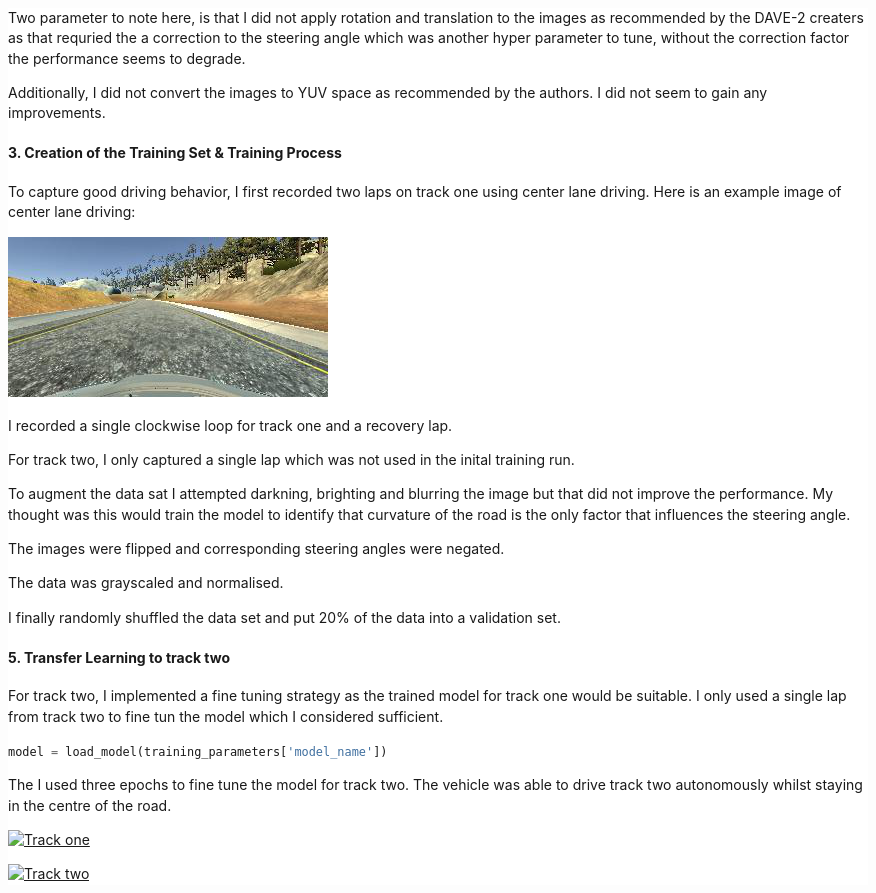 Two parameter to note here, is that I did not apply rotation and translation to the images as recommended by the DAVE-2 creaters as that requried the a correction to the steering angle which was another hyper parameter to tune, without the correction factor the performance seems to degrade.

Additionally, I did not convert the images to YUV space as recommended by the authors. I did not seem to gain any improvements.

#### 3. Creation of the Training Set & Training Process

To capture good driving behavior, I first recorded two laps on track one using center lane driving. Here is an example image of center lane driving:

![alt text][original]

I recorded a single clockwise loop for track one and a recovery lap.

For track two, I only captured a single lap which was not used in the inital training run.

To augment the data sat I attempted darkning, brighting and blurring the image but that did not improve the performance. My thought was this would train the model to identify that curvature of the road is the only factor that influences the steering angle.

The images were flipped and corresponding steering angles were negated.

The data was grayscaled and normalised. 

I finally randomly shuffled the data set and put 20% of the data into a validation set. 

#### 5. Transfer Learning to track two

For track two, I implemented a fine tuning strategy as the trained model for track one would be suitable. I only used a single lap from track two to fine tun the model which I considered sufficient. 

``` python
model = load_model(training_parameters['model_name'])
```

The I used three epochs to fine tune the model for track two. The vehicle was able to drive track two autonomously whilst staying in the centre of the road.

[![Track one](https://img.youtube.com/vi/udGkdFnNrwI/mqdefault.jpg)](https://www.youtube.com/watch?v=udGkdFnNrwI "Track one")

[![Track two](https://img.youtube.com/vi/YQdG4cEkX_I/hqdefault.jpg)](https://www.youtube.com/watch?v=YQdG4cEkX_I "Track two")



[//]: # (Image References)
[dave2]: ./images/Screen%20Shot%202018-05-15%20at%2022.18.44.png
[train_loss]: ./images/nvidia_loss.png
[original]: ./images/Original%20Image.png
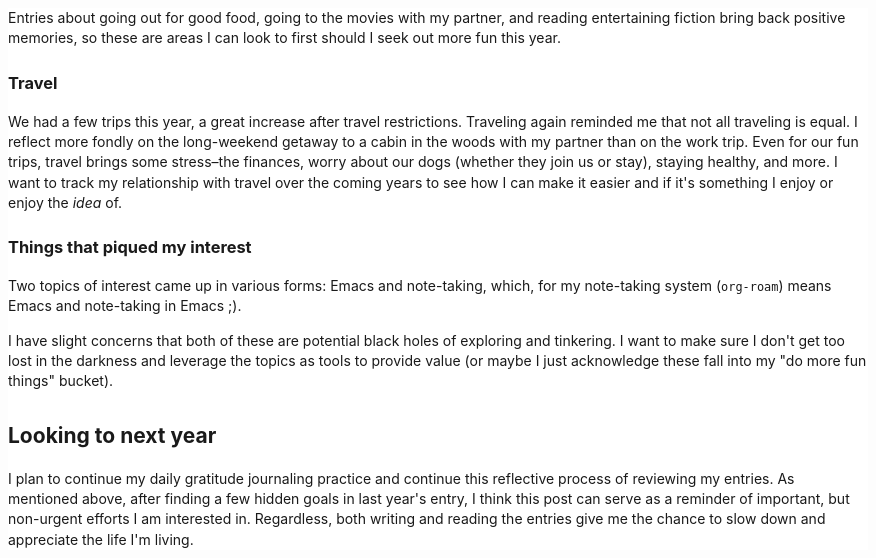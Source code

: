 Entries about going out for good food, going to the movies with my partner, and reading entertaining fiction bring back positive memories, so these are areas I can look to first should I seek out more fun this year.

### Travel

We had a few trips this year, a great increase after travel restrictions. Traveling again reminded me that not all traveling is equal. I reflect more fondly on the long-weekend getaway to a cabin in the woods with my partner than on the work trip. Even for our fun trips, travel brings some stress–the finances, worry about our dogs (whether they join us or stay), staying healthy, and more. I want to track my relationship with travel over the coming years to see how I can make it easier and if it's something I enjoy or enjoy the _idea_ of.

### Things that piqued my interest

Two topics of interest came up in various forms: Emacs and note-taking, which, for my note-taking system (`org-roam`) means Emacs and note-taking in Emacs ;).

I have slight concerns that both of these are potential black holes of exploring and tinkering. I want to make sure I don't get too lost in the darkness and leverage the topics as tools to provide value (or maybe I just acknowledge these fall into my "do more fun things" bucket).

## Looking to next year

I plan to continue my daily gratitude journaling practice and continue this reflective process of reviewing my entries. As mentioned above, after finding a few hidden goals in last year's entry, I think this post can serve as a reminder of important, but non-urgent efforts I am interested in. Regardless, both writing and reading the entries give me the chance to slow down and appreciate the life I'm living.
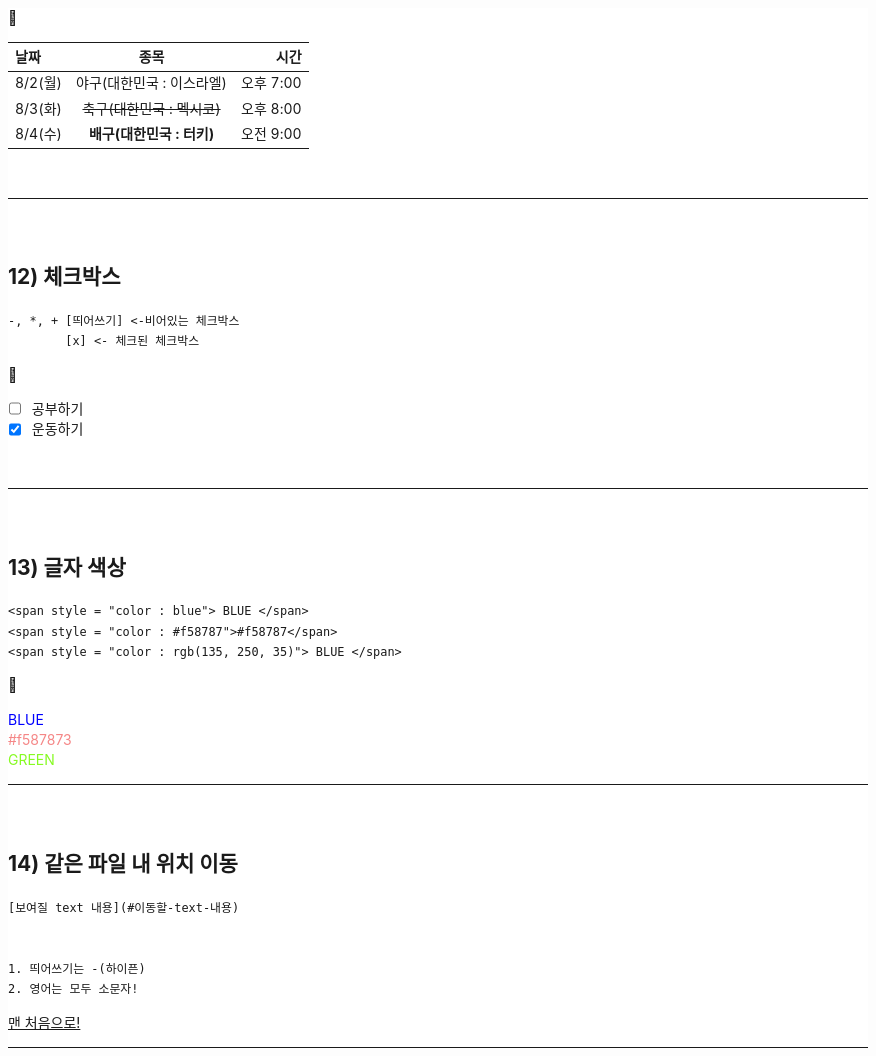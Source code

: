 💨

| 날짜 | 종목 | 시간 |
|:---- |:----:|----:|
|8/2(월) | 야구(대한민국 : 이스라엘) | 오후 7:00 |
|8/3(화) | ~~축구(대한민국 : 멕시코)~~ | 오후 8:00|
|8/4(수) | **배구(대한민국 : 터키)** | 오전 9:00|

</br>

___
</br>

## 12) 체크박스 
```
-, *, + [띄어쓰기] <-비어있는 체크박스 
        [x] <- 체크된 체크박스 
```
💨</br>

* [ ] 공부하기
* [x] 운동하기

</br>

___
</br>

## 13) 글자 색상
```
<span style = "color : blue"> BLUE </span>
<span style = "color : #f58787">#f58787</span>
<span style = "color : rgb(135, 250, 35)"> BLUE </span>
```
💨</br>

<span style = "color : blue"> BLUE </span> </br>
<span style = "color : #f58787">#f587873</span> </br>
<span style = "color : rgb(135, 250, 35)">GREEN</span>
___
</br>

## 14) 같은 파일 내 위치 이동
```
[보여질 text 내용](#이동할-text-내용)


1. 띄어쓰기는 -(하이픈)
2. 영어는 모두 소문자!
```
[맨 처음으로!](#text-입력)

---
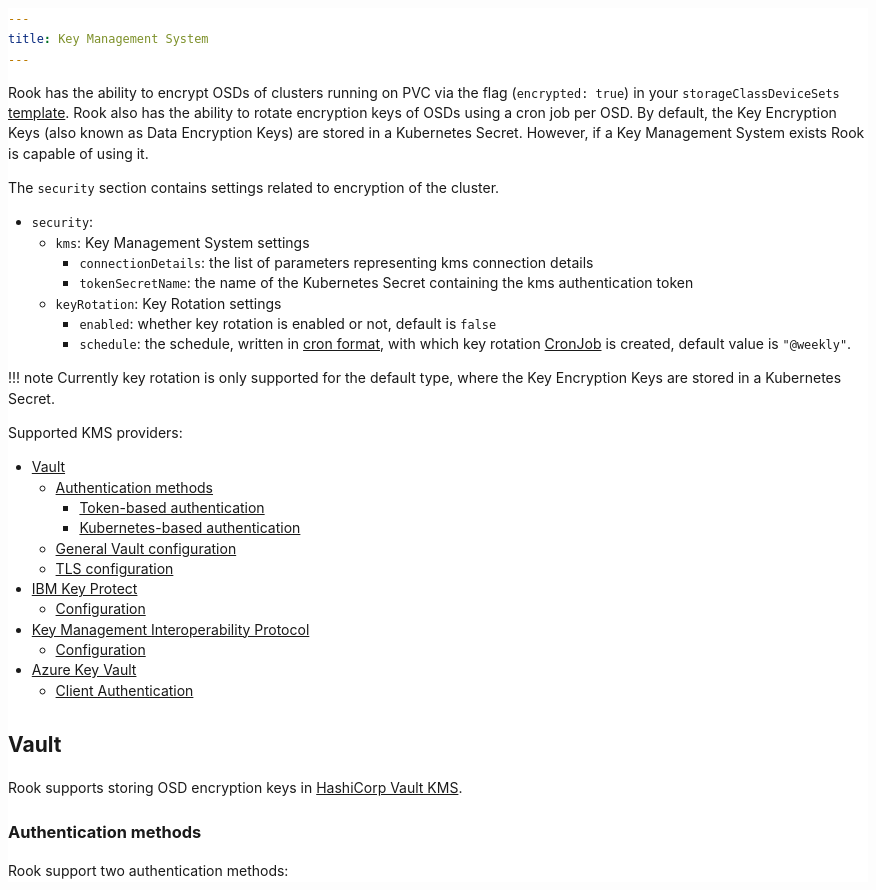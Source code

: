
 ```yaml
---
title: Key Management System
---
```





Rook has the ability to encrypt OSDs of clusters running on PVC via the flag (`encrypted: true`) in your `storageClassDeviceSets` [template](../../CRDs/Cluster/pvc-cluster.md).
Rook also has the ability to rotate encryption keys of OSDs using a cron job per OSD.
By default, the Key Encryption Keys (also known as Data Encryption Keys) are stored in a Kubernetes Secret.
However, if a Key Management System exists Rook is capable of using it.

The `security` section contains settings related to encryption of the cluster.

* `security`:
    * `kms`: Key Management System settings
        * `connectionDetails`: the list of parameters representing kms connection details
        * `tokenSecretName`: the name of the Kubernetes Secret containing the kms authentication token
    * `keyRotation`: Key Rotation settings
        * `enabled`: whether key rotation is enabled or not, default is `false`
        * `schedule`: the schedule, written in [cron format](https://en.wikipedia.org/wiki/Cron), with which key rotation [CronJob](https://kubernetes.io/docs/concepts/workloads/controllers/cron-jobs/) is created, default value is `"@weekly"`.

!!! note
    Currently key rotation is only supported for the default type, where the Key Encryption Keys are stored in a Kubernetes Secret.

Supported KMS providers:

- [Vault](#vault)
    - [Authentication methods](#authentication-methods)
        - [Token-based authentication](#token-based-authentication)
        - [Kubernetes-based authentication](#kubernetes-based-authentication)
    - [General Vault configuration](#general-vault-configuration)
    - [TLS configuration](#tls-configuration)
- [IBM Key Protect](#ibm-key-protect)
    - [Configuration](#configuration)
- [Key Management Interoperability Protocol](#key-management-interoperability-protocol)
    - [Configuration](#configuration-1)
- [Azure Key Vault](#azure-key-vault)
    - [Client Authentication](#client-authentication)

## Vault

Rook supports storing OSD encryption keys in [HashiCorp Vault KMS](https://www.vaultproject.io/).

### Authentication methods

Rook support two authentication methods:
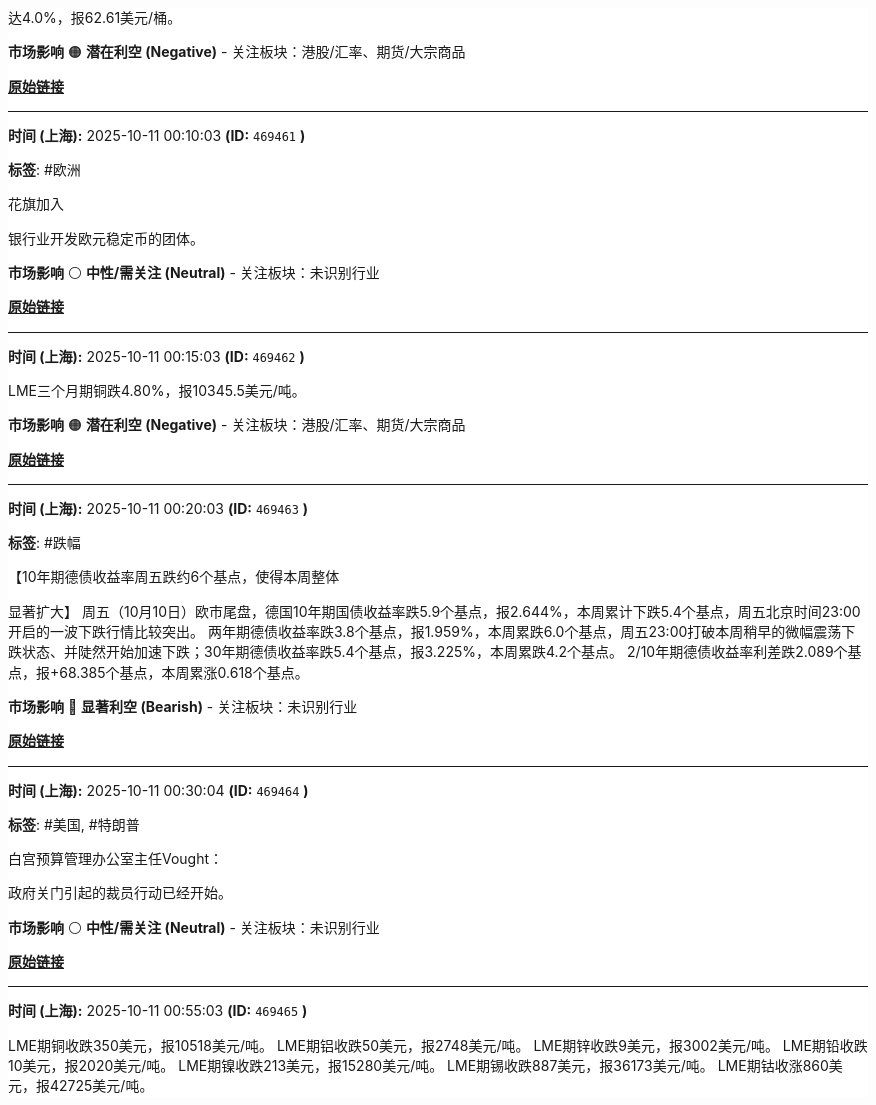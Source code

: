 达4.0%，报62.61美元/桶。

**市场影响** 🟠 **潜在利空 (Negative)** - 关注板块：港股/汇率、期货/大宗商品

**[原始链接](https://t.me/FinanceNewsDaily/469460)**

---
**时间 (上海):** 2025-10-11 00:10:03 **(ID:** `469461` **)**

**标签**: #欧洲

花旗加入

银行业开发欧元稳定币的团体。

**市场影响** ⚪ **中性/需关注 (Neutral)** - 关注板块：未识别行业

**[原始链接](https://t.me/FinanceNewsDaily/469461)**

---
**时间 (上海):** 2025-10-11 00:15:03 **(ID:** `469462` **)**

LME三个月期铜跌4.80%，报10345.5美元/吨。

**市场影响** 🟠 **潜在利空 (Negative)** - 关注板块：港股/汇率、期货/大宗商品

**[原始链接](https://t.me/FinanceNewsDaily/469462)**

---
**时间 (上海):** 2025-10-11 00:20:03 **(ID:** `469463` **)**

**标签**: #跌幅

【10年期德债收益率周五跌约6个基点，使得本周整体

显著扩大】
周五（10月10日）欧市尾盘，德国10年期国债收益率跌5.9个基点，报2.644%，本周累计下跌5.4个基点，周五北京时间23:00开启的一波下跌行情比较突出。
两年期德债收益率跌3.8个基点，报1.959%，本周累跌6.0个基点，周五23:00打破本周稍早的微幅震荡下跌状态、并陡然开始加速下跌；30年期德债收益率跌5.4个基点，报3.225%，本周累跌4.2个基点。
2/10年期德债收益率利差跌2.089个基点，报+68.385个基点，本周累涨0.618个基点。

**市场影响** 🔴 **显著利空 (Bearish)** - 关注板块：未识别行业

**[原始链接](https://t.me/FinanceNewsDaily/469463)**

---
**时间 (上海):** 2025-10-11 00:30:04 **(ID:** `469464` **)**

**标签**: #美国, #特朗普

白宫预算管理办公室主任Vought：

政府关门引起的裁员行动已经开始。

**市场影响** ⚪ **中性/需关注 (Neutral)** - 关注板块：未识别行业

**[原始链接](https://t.me/FinanceNewsDaily/469464)**

---
**时间 (上海):** 2025-10-11 00:55:03 **(ID:** `469465` **)**

LME期铜收跌350美元，报10518美元/吨。
LME期铝收跌50美元，报2748美元/吨。
LME期锌收跌9美元，报3002美元/吨。
LME期铅收跌10美元，报2020美元/吨。
LME期镍收跌213美元，报15280美元/吨。
LME期锡收跌887美元，报36173美元/吨。
LME期钴收涨860美元，报42725美元/吨。
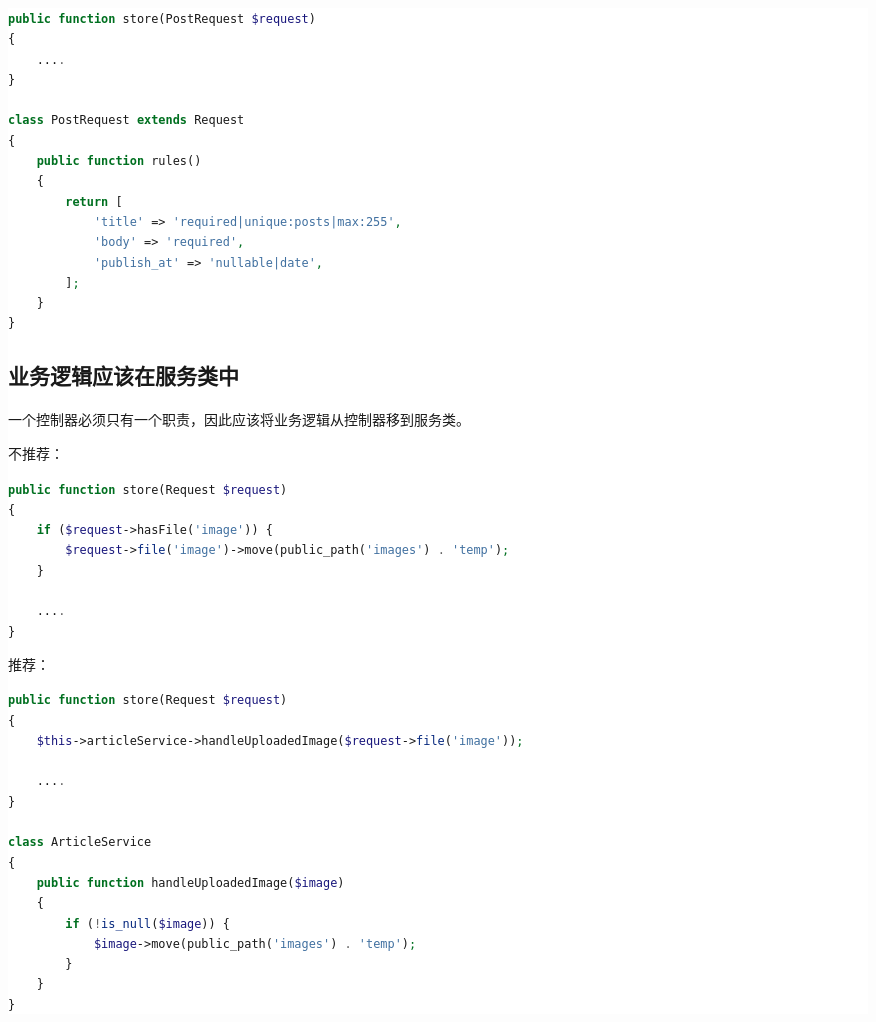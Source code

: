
 ```php
public function store(PostRequest $request)
{
    ....
}

class PostRequest extends Request
{
    public function rules()
    {
        return [
            'title' => 'required|unique:posts|max:255',
            'body' => 'required',
            'publish_at' => 'nullable|date',
        ];
    }
}
```

## 业务逻辑应该在服务类中

一个控制器必须只有一个职责，因此应该将业务逻辑从控制器移到服务类。

不推荐：

```php
public function store(Request $request)
{
    if ($request->hasFile('image')) {
        $request->file('image')->move(public_path('images') . 'temp');
    }

    ....
}
```

推荐：

```php
public function store(Request $request)
{
    $this->articleService->handleUploadedImage($request->file('image'));

    ....
}

class ArticleService
{
    public function handleUploadedImage($image)
    {
        if (!is_null($image)) {
            $image->move(public_path('images') . 'temp');
        }
    }
}
```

## Task instructions
Write out, exactly, the lines of the material from the very first through the line containing "I recorded a", and leave out every picture.

## Exercise result
 Two parameter to note here, is that I did not apply rotation and translation to the images as recommended by the DAVE-2 creaters as that requried the a correction to the steering angle which was another hyper parameter to tune, without the correction factor the performance seems to degrade.

Additionally, I did not convert the images to YUV space as recommended by the authors. I did not seem to gain any improvements.

#### 3. Creation of the Training Set & Training Process

To capture good driving behavior, I first recorded two laps on track one using center lane driving. Here is an example image of center lane driving:

![alt text][original]

I recorded a single clockwise loop for track one and a recovery lap.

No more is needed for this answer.